SUPPLIED RECORDS -
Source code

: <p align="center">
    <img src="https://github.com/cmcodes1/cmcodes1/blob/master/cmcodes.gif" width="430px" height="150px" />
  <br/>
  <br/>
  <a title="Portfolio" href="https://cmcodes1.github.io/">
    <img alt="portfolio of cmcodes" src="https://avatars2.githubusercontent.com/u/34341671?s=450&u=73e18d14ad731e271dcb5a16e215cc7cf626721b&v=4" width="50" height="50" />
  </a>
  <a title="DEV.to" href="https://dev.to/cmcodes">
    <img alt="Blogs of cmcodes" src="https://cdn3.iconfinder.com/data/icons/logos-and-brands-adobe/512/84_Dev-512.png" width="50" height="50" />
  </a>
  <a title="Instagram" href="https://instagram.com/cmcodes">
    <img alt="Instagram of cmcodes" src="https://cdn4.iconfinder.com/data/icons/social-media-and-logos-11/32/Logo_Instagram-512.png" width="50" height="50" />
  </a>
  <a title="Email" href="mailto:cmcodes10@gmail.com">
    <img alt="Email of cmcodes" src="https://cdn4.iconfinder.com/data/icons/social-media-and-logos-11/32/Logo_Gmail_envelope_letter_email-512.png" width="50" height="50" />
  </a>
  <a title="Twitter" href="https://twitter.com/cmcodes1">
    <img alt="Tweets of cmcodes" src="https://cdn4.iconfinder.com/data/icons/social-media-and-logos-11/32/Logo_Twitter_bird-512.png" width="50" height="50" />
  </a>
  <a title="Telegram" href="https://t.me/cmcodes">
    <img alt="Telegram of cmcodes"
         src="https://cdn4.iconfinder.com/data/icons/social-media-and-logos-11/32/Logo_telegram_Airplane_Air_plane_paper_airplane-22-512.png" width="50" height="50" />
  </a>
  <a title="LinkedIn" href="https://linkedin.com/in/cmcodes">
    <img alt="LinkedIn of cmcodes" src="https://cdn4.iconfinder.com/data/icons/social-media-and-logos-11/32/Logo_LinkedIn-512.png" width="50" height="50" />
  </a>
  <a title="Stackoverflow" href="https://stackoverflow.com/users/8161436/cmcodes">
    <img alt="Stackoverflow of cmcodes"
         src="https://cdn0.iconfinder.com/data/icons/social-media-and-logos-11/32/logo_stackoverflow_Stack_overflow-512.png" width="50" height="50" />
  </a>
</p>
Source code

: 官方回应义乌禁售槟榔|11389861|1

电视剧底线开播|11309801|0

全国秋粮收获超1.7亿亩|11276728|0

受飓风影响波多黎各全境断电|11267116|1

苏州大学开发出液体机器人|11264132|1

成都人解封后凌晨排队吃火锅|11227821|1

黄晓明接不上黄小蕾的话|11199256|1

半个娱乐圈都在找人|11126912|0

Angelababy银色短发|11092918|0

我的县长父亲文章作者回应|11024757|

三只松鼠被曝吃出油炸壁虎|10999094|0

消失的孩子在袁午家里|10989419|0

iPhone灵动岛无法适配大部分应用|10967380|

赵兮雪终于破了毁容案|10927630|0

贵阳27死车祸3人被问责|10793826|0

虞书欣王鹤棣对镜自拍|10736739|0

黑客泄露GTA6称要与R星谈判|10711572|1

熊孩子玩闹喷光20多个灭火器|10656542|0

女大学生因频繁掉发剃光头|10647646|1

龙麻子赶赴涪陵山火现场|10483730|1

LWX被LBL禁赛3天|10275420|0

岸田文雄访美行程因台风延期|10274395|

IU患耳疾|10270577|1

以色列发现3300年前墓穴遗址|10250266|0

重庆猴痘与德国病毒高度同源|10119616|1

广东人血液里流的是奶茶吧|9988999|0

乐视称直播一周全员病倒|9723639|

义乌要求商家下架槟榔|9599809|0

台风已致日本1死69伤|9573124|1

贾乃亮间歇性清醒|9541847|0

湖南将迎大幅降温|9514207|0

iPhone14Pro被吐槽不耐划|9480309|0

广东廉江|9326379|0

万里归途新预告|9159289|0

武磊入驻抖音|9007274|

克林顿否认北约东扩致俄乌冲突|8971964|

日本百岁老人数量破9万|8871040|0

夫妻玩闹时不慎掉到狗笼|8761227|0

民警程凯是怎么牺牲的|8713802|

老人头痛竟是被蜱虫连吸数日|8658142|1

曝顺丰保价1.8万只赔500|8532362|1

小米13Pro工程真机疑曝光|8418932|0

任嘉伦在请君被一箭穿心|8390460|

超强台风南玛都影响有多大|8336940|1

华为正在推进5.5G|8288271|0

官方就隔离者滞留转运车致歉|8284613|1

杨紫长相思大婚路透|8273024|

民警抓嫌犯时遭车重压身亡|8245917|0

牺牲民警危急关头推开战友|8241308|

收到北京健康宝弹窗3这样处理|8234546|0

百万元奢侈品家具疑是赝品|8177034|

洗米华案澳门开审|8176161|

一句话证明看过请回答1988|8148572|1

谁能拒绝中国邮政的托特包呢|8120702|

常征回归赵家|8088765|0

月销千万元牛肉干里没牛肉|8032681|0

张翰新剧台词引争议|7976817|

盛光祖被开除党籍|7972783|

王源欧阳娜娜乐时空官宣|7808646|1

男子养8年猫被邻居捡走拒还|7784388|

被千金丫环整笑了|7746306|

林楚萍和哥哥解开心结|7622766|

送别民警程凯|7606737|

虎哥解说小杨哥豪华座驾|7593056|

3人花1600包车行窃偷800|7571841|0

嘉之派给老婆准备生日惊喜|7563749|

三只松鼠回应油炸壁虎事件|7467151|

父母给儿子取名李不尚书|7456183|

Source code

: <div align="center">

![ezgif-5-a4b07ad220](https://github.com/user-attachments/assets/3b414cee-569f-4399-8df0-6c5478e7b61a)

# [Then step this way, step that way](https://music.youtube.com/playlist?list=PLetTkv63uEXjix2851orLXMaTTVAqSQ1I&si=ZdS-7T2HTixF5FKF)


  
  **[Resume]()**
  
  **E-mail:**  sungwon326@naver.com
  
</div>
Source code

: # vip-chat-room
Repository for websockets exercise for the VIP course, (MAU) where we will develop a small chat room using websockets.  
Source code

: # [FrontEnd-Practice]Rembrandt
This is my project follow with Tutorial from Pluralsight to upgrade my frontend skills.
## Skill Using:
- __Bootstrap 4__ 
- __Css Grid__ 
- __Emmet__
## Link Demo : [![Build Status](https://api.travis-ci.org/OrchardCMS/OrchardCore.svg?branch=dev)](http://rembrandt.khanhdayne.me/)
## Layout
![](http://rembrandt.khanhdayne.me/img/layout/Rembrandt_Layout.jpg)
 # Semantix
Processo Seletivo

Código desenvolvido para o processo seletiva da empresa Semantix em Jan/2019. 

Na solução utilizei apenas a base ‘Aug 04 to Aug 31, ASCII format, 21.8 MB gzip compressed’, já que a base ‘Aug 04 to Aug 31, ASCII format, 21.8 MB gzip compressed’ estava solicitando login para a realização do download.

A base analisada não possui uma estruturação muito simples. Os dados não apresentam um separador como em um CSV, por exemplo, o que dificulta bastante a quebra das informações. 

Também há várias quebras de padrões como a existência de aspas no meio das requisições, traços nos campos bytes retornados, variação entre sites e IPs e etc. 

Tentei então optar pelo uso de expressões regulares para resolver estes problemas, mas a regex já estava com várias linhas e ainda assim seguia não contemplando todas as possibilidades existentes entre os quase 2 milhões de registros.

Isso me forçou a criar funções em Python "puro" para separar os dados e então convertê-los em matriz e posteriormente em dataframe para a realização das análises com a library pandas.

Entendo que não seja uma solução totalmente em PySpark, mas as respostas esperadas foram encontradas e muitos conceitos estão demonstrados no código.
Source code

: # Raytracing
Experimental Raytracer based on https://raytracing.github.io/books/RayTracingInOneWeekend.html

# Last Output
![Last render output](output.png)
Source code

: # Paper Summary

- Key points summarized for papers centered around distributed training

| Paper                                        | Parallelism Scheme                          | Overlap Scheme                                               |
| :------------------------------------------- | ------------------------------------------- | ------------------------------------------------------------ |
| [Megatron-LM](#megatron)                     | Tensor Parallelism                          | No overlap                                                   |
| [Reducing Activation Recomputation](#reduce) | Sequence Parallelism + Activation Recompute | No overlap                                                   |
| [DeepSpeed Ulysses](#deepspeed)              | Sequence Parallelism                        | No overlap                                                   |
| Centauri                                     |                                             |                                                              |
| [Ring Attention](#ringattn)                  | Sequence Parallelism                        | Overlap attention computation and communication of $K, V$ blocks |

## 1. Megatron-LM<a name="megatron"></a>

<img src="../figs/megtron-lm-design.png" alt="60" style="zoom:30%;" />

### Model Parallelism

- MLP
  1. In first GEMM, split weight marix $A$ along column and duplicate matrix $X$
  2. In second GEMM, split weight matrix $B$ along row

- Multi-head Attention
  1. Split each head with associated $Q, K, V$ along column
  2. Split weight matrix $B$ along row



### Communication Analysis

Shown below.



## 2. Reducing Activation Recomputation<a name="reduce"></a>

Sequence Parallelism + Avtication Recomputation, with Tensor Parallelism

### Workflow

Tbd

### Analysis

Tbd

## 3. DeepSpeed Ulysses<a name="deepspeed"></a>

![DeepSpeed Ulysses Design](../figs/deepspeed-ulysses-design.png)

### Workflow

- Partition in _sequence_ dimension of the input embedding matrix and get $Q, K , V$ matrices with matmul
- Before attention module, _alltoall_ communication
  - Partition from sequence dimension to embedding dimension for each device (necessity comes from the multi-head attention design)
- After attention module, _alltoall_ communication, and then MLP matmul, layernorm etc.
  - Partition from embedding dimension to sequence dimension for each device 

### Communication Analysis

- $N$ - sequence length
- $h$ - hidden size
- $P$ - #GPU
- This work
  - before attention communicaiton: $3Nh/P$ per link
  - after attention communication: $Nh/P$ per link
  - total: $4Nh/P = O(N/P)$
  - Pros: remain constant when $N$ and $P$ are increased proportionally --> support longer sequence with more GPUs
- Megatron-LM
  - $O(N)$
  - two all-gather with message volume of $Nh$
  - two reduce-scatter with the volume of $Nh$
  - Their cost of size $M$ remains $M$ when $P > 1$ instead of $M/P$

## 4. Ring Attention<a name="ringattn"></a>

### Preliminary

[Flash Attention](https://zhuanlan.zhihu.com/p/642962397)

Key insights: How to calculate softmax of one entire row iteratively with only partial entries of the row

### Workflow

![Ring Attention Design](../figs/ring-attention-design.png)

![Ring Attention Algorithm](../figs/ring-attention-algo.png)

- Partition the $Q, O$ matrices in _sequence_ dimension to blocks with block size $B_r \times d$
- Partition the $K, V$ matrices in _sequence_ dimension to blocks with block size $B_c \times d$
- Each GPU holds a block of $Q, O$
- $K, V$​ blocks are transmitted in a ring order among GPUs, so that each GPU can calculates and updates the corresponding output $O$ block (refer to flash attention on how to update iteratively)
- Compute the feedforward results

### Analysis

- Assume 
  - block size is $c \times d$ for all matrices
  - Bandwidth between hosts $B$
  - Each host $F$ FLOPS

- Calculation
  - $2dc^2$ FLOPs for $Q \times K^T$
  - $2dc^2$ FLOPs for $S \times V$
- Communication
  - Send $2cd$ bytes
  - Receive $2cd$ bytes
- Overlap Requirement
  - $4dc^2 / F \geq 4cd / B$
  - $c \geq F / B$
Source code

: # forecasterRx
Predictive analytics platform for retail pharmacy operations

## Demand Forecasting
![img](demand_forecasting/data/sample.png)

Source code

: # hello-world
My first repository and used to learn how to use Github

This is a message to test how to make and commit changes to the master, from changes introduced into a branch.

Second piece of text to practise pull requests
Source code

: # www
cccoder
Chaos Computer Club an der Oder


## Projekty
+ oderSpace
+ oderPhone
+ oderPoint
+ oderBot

DIRECTIONS -
Within the entries above, work out how many lines contain the word "Email". The number alone is the answer.

RESPONSE -
2